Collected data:
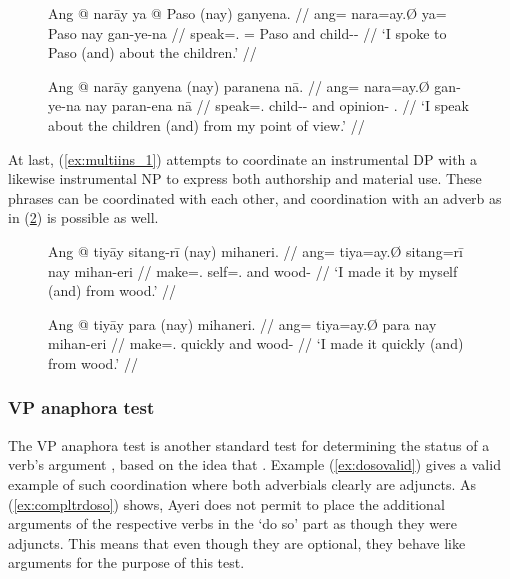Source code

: \begin{figure}[h]
\pex\label{ex:multigen}
\a\label{ex:multigen_1}%
\begingl
	\gla Ang @ narāy ya @ Paso \textup{(\excl{}}nay\textup{)} ganyena. //
	\glb ang= nara=ay.Ø ya= Paso nay gan-ye-na //
	\glc \AgtT{} speak=\Fsg{}.\Top{} \Loc{}= Paso and child-\Pl{}-\Gen{} //
	\glft `I spoke to Paso (\excl{}and) about the children.' //
\endgl

\a\label{ex:multigen_2}%
\begingl
	\gla Ang @ narāy ganyena \textup{(\excl{}}nay\textup{)} paranena nā. //
	\glb ang= nara=ay.Ø gan-ye-na nay paran-ena nā //
	\glc \AgtT{} speak=\Fsg{}.\Top{} child-\Pl{}-\Gen{} and opinion-\Gen{}
		\Fsg{}.\Gen{} //
	\glft `I speak about the children (\excl{}and) from my point of view.' //
\endgl
\xe
\end{figure}

At last, (\ref{ex:multiins_1}) attempts to coordinate an instrumental DP with
a likewise instrumental NP to express both authorship and material use. These
phrases can be coordinated with each other, and coordination with an adverb as
in (\ref{ex:multiins_2}) is possible as well.

\begin{figure}
\pex\label{ex:multiins}%
\a\label{ex:multiins_1}%
\begingl
	\gla Ang @ tiyāy sitang-rī \textup{(}nay\textup{)} mihaneri. //
	\glb ang= tiya=ay.Ø sitang=rī nay mihan-eri //
	\glc \AgtT{} make=\Fsg{}.\Top{} self=\Fsg{}.\Ins{} and wood-\Ins{} //
	\glft `I made it by myself (and) from wood.' //
\endgl

\a\label{ex:multiins_2}%
\begingl
	\gla Ang @ tiyāy para \textup{(}nay\textup{)} mihaneri. //
	\glb ang= tiya=ay.Ø para nay mihan-eri //
	\glc \AgtT{} make=\Fsg{}.\Top{} quickly and wood-\Ins{} //
	\glft `I made it quickly (and) from wood.' //
\endgl
\xe
\end{figure}

\subsubsection{VP anaphora test}

The VP anaphora test is another standard test for determining the status of a
verb's argument \citep[407]{needhamtoivonen2011}, based on the idea that
. Example (\ref{ex:dosovalid}) gives a valid
example of such coordination where both adverbials clearly are adjuncts. As
(\ref{ex:compltrdoso}) shows, Ayeri does not permit to place the additional
arguments of the respective verbs in the `do so' part as though they were
adjuncts. This means that even though they are optional, they behave like
arguments for the purpose of this test.

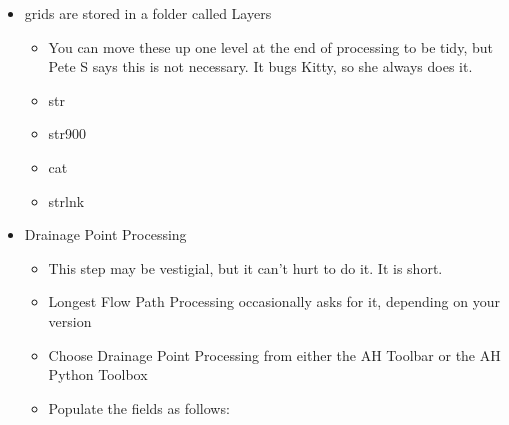 \documentclass[letterpaper,10pt,english]{sphinxmanual}
\begin{document}
\begin{itemize}
\item {} 
grids are stored in a folder called Layers
\begin{itemize}
\item {} 
You can move these up one level at the end of processing to be tidy, but Pete S says this is not necessary. It bugs Kitty, so she always does it.

\item {} 
str

\item {} 
str900

\item {} 
cat

\item {} 
strlnk

\end{itemize}

\item {} 
Drainage Point Processing
\begin{itemize}
\item {} 
This step may be vestigial, but it can’t hurt to do it. It is short.

\item {} 
Longest Flow Path Processing occasionally asks for it, depending on your version

\item {} 
Choose Drainage Point Processing from either the AH Toolbar or the AH Python Toolbox

\item {} 
Populate the fields as follows:

\end{itemize}

\end{itemize}
\end{document}
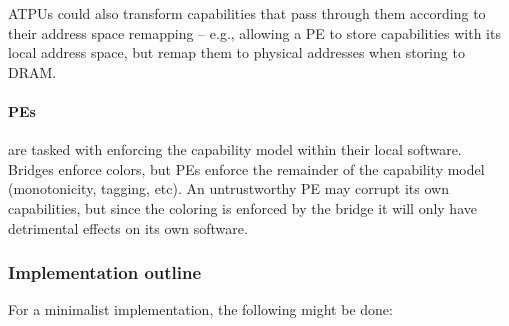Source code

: ATPUs could also transform capabilities that pass through them according to their address space remapping -- e.g., allowing a PE to store capabilities with its local address space, but remap them to physical addresses when storing to DRAM.

\paragraph{PEs} are tasked with enforcing the capability model within their local software.  Bridges enforce colors, but PEs enforce the remainder of the capability model (monotonicity, tagging, etc).  An untrustworthy PE may corrupt its own capabilities, but since the coloring is enforced by the bridge it will only have detrimental effects on its own software.

\subsubsection{Implementation outline}
For a minimalist implementation, the following might be done:

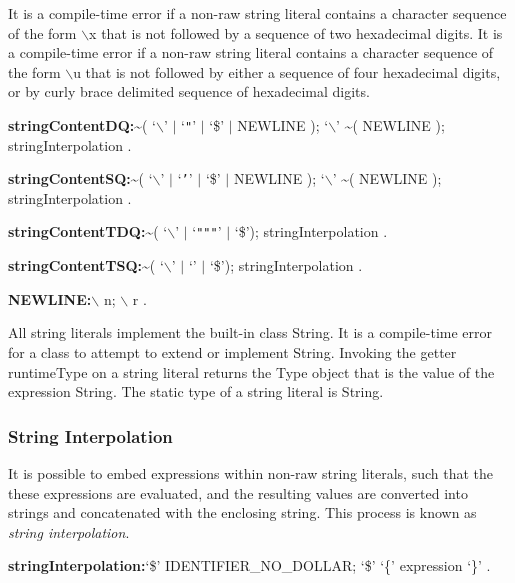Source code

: \documentclass{article}
\newcommand{\code}[1]{{\sf #1}}
\begin{document}
\LMHash{}
It is a compile-time error if a non-raw string literal contains a character sequence of the form $\backslash$x that is not followed by a sequence of two hexadecimal digits. It is a compile-time error if a non-raw string literal  contains a character sequence of the form $\backslash$u that is not followed by either a sequence of four hexadecimal digits, or by curly brace delimited sequence of hexadecimal digits.



\begin{grammar}
 {\bf stringContentDQ:}\~{}( `$\backslash$' $|$ `{\escapegrammar \texttt{"}}' $|$ `\$' $|$ NEWLINE );
      `$\backslash$'  \~{}( NEWLINE );
     stringInterpolation
    .

 {\bf stringContentSQ:}\~{}( `$\backslash$' $|$ `{\escapegrammar \texttt{'}}' $|$ `\$' $|$ NEWLINE );
      `$\backslash$'  \~{}( NEWLINE );
     stringInterpolation
    .

    
 {\bf stringContentTDQ:}\~{}( `$\backslash$' $|$  `{\escapegrammar \texttt{"""}}' $|$ `\$');
     stringInterpolation
    .    

 {\bf stringContentTSQ:}\~{}( `$\backslash$' $|$ `{\escapegrammar \code{'}\code{'}\code{'}}' $|$ `\$');
     stringInterpolation
    .
    
{\bf NEWLINE:}$\backslash$ n;
      $\backslash$ r
    .

 \end{grammar}
 
\LMHash{}
All string literals implement the built-in class \code{String}. It is a compile-time error for a class to attempt to extend or implement \code{String}. Invoking the getter \code{runtimeType} on a string literal returns the \code{Type} object that is the value of the expression \code{String}. The static type of a string literal is \code{String}.

\subsubsection{String Interpolation}

\LMHash{}
It is possible to embed expressions within non-raw string literals, such that the these expressions are evaluated, and the resulting values are converted into strings and concatenated with the enclosing string. This process is known as {\em string interpolation}.

 \begin{grammar}
{\bf stringInterpolation:}`\$' IDENTIFIER\_NO\_DOLLAR;
      `\$' `\{' expression `\}' %
    .
 \end{grammar}
 
\end{document}
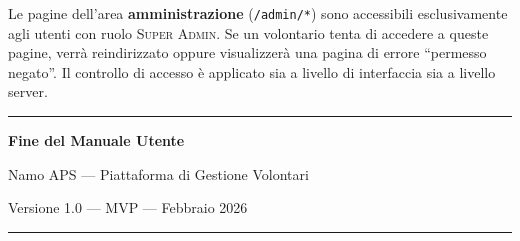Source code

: \documentclass[a4paper,11pt,oneside]{book}
\newcommand{\percorso}[1]{\textcolor{namoCyan}{\texttt{#1}}}
\newcommand{\ruolo}[1]{\textsc{#1}}
\begin{document}
\begin{infobox}
Le pagine dell'area \textbf{amministrazione} (\percorso{/admin/*}) sono accessibili esclusivamente agli utenti con ruolo \ruolo{Super Admin}. Se un volontario tenta di accedere a queste pagine, verr\`a reindirizzato oppure visualizzer\`a una pagina di errore ``permesso negato''. Il controllo di accesso \`e applicato sia a livello di interfaccia sia a livello server.
\end{infobox}

\vspace{2cm}

\begin{center}
\textcolor{namoCyan}{\rule{0.4\textwidth}{1pt}}

\vspace{1cm}

{\large\textcolor{namoCharcoal}{\textbf{Fine del Manuale Utente}}}

\vspace{0.5cm}

{\normalsize\textcolor{namoCharcoal}{Namo APS --- Piattaforma di Gestione Volontari}}

\vspace{0.3cm}

{\small\textcolor{namoCharcoal}{Versione 1.0 --- MVP --- Febbraio 2026}}

\vspace{1cm}

\textcolor{namoCyan}{\rule{0.4\textwidth}{1pt}}
\end{center}
\end{document}
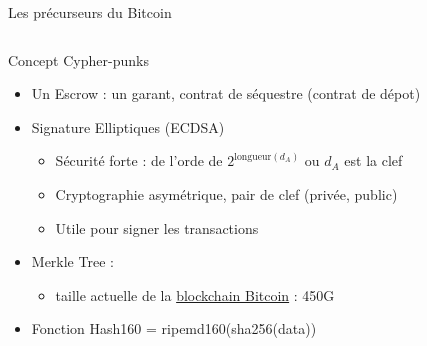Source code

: \documentclass[presentation]{beamer}
\begin{document}
\begin{frame}[label={sec:orgb23d075}]{Les précurseurs du Bitcoin}
\begin{columns}
\begin{column}{0.4\columnwidth}
\begin{block}
{}
\end{block}
\end{column}
\end{columns}
\end{frame}





\begin{frame}[label={sec:org504f219}]{Concept Cypher-punks}
\begin{itemize}
\item <1-> Un Escrow :  un garant, \alert{contrat de séquestre} (contrat de dépot)
\item <2-> Signature Elliptiques (ECDSA)
\begin{itemize}
\item Sécurité forte : de l'orde de \(2^{\text{longueur}(d_A)}\) ou \(d_A\) est la clef
\item Cryptographie asymétrique,  pair de clef (privée, public)
\item Utile pour signer les transactions
\end{itemize}
\item <3-> Merkle Tree :
\begin{itemize}
\item taille actuelle de la \href{https://ycharts.com/indicators/bitcoin\_blockchain\_size}{blockchain Bitcoin} : 450G
\end{itemize}
\item <4-> Fonction Hash160 = ripemd160(sha256(data))
\end{itemize}
\end{frame}
\end{document}
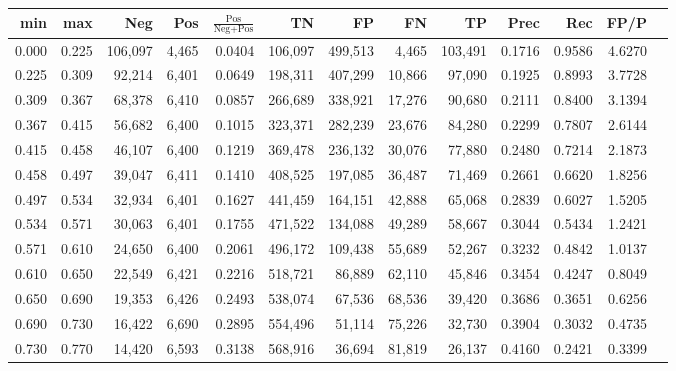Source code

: \begin{tabular}{rrrrrrrrrrrrr}
\toprule
  min &   max &     Neg &   Pos & $\frac{\text{Pos}}{\text{Neg}+\text{Pos}}$ &      TN &      FP &      FN &      TP &   Prec &    Rec &   FP/P \\
\midrule
0.000 & 0.225 & 106,097 & 4,465 &                                     0.0404 & 106,097 & 499,513 &   4,465 & 103,491 & 0.1716 & 0.9586 & 4.6270 \\
0.225 & 0.309 &  92,214 & 6,401 &                                     0.0649 & 198,311 & 407,299 &  10,866 &  97,090 & 0.1925 & 0.8993 & 3.7728 \\
0.309 & 0.367 &  68,378 & 6,410 &                                     0.0857 & 266,689 & 338,921 &  17,276 &  90,680 & 0.2111 & 0.8400 & 3.1394 \\
0.367 & 0.415 &  56,682 & 6,400 &                                     0.1015 & 323,371 & 282,239 &  23,676 &  84,280 & 0.2299 & 0.7807 & 2.6144 \\
0.415 & 0.458 &  46,107 & 6,400 &                                     0.1219 & 369,478 & 236,132 &  30,076 &  77,880 & 0.2480 & 0.7214 & 2.1873 \\
0.458 & 0.497 &  39,047 & 6,411 &                                     0.1410 & 408,525 & 197,085 &  36,487 &  71,469 & 0.2661 & 0.6620 & 1.8256 \\
0.497 & 0.534 &  32,934 & 6,401 &                                     0.1627 & 441,459 & 164,151 &  42,888 &  65,068 & 0.2839 & 0.6027 & 1.5205 \\
0.534 & 0.571 &  30,063 & 6,401 &                                     0.1755 & 471,522 & 134,088 &  49,289 &  58,667 & 0.3044 & 0.5434 & 1.2421 \\
0.571 & 0.610 &  24,650 & 6,400 &                                     0.2061 & 496,172 & 109,438 &  55,689 &  52,267 & 0.3232 & 0.4842 & 1.0137 \\
0.610 & 0.650 &  22,549 & 6,421 &                                     0.2216 & 518,721 &  86,889 &  62,110 &  45,846 & 0.3454 & 0.4247 & 0.8049 \\
0.650 & 0.690 &  19,353 & 6,426 &                                     0.2493 & 538,074 &  67,536 &  68,536 &  39,420 & 0.3686 & 0.3651 & 0.6256 \\
0.690 & 0.730 &  16,422 & 6,690 &                                     0.2895 & 554,496 &  51,114 &  75,226 &  32,730 & 0.3904 & 0.3032 & 0.4735 \\
0.730 & 0.770 &  14,420 & 6,593 &                                     0.3138 & 568,916 &  36,694 &  81,819 &  26,137 & 0.4160 & 0.2421 & 0.3399 \\

\end{tabular}
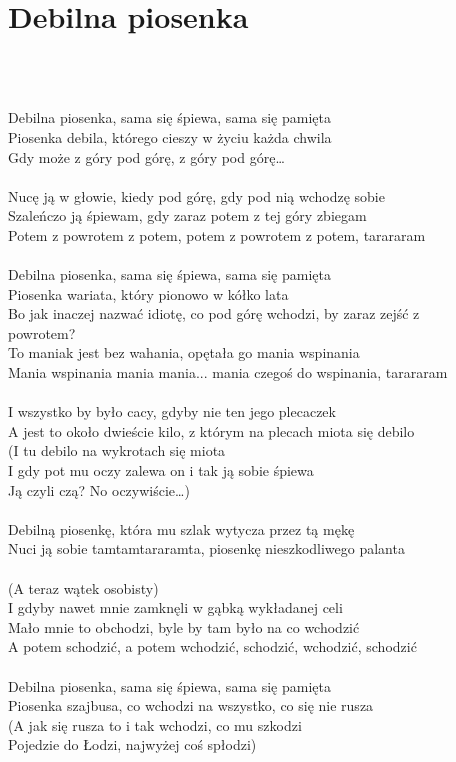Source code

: \documentclass[a5paper, 10pt]{book}
\begin{document}
\newpage
\section{Debilna piosenka}\textcolor{lightgray}{\textit{}}\\~\\
\begin{minipage}[t]{0.85\textwidth}
Debilna piosenka, sama się śpiewa, sama się pamięta\\
Piosenka debila, którego cieszy w życiu każda chwila\\
Gdy może z góry pod górę, z góry pod górę…\\
\\
Nucę ją w głowie, kiedy pod górę, gdy pod nią wchodzę sobie\\
Szaleńczo ją śpiewam, gdy zaraz potem z tej góry zbiegam\\
Potem z powrotem z potem, potem z powrotem z potem, tarararam\\
\\
Debilna piosenka, sama się śpiewa, sama się pamięta\\
Piosenka wariata, który pionowo w kółko lata\\
Bo jak inaczej nazwać idiotę, co pod górę wchodzi, by zaraz zejść z\\
powrotem?\\
To maniak jest bez wahania, opętała go mania wspinania\\
Mania wspinania mania mania... mania czegoś do wspinania, tarararam\\
\\
I wszystko by było cacy, gdyby nie ten jego plecaczek\\
A jest to około dwieście kilo, z którym na plecach miota się debilo\\
(I tu debilo na wykrotach się miota\\
I gdy pot mu oczy zalewa on i tak ją sobie śpiewa\\
Ją czyli czą? No oczywiście…)\\
\\
Debilną piosenkę, która mu szlak wytycza przez tą mękę\\
Nuci ją sobie tamtamtararamta, piosenkę nieszkodliwego palanta\\
\\
(A teraz wątek osobisty)\\
I gdyby nawet mnie zamknęli w gąbką wykładanej celi\\
Mało mnie to obchodzi, byle by tam było na co wchodzić\\
A potem schodzić, a potem wchodzić, schodzić, wchodzić, schodzić\\
\\
Debilna piosenka, sama się śpiewa, sama się pamięta\\
Piosenka szajbusa, co wchodzi na wszystko, co się nie rusza\\
(A jak się rusza to i tak wchodzi, co mu szkodzi\\
Pojedzie do Łodzi, najwyżej coś spłodzi)\\


\end{minipage}
\end{document}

Task:
Retype exactly, and only, the lines above from the one where "0.415 & 0.458" occurs up to and including the one where "0.571 & 0.610" occurs.

Result:
0.415 & 0.458 &  46,107 & 6,400 &                                     0.1219 & 369,478 & 236,132 &  30,076 &  77,880 & 0.2480 & 0.7214 & 2.1873 \\
0.458 & 0.497 &  39,047 & 6,411 &                                     0.1410 & 408,525 & 197,085 &  36,487 &  71,469 & 0.2661 & 0.6620 & 1.8256 \\
0.497 & 0.534 &  32,934 & 6,401 &                                     0.1627 & 441,459 & 164,151 &  42,888 &  65,068 & 0.2839 & 0.6027 & 1.5205 \\
0.534 & 0.571 &  30,063 & 6,401 &                                     0.1755 & 471,522 & 134,088 &  49,289 &  58,667 & 0.3044 & 0.5434 & 1.2421 \\
0.571 & 0.610 &  24,650 & 6,400 &                                     0.2061 & 496,172 & 109,438 &  55,689 &  52,267 & 0.3232 & 0.4842 & 1.0137 \\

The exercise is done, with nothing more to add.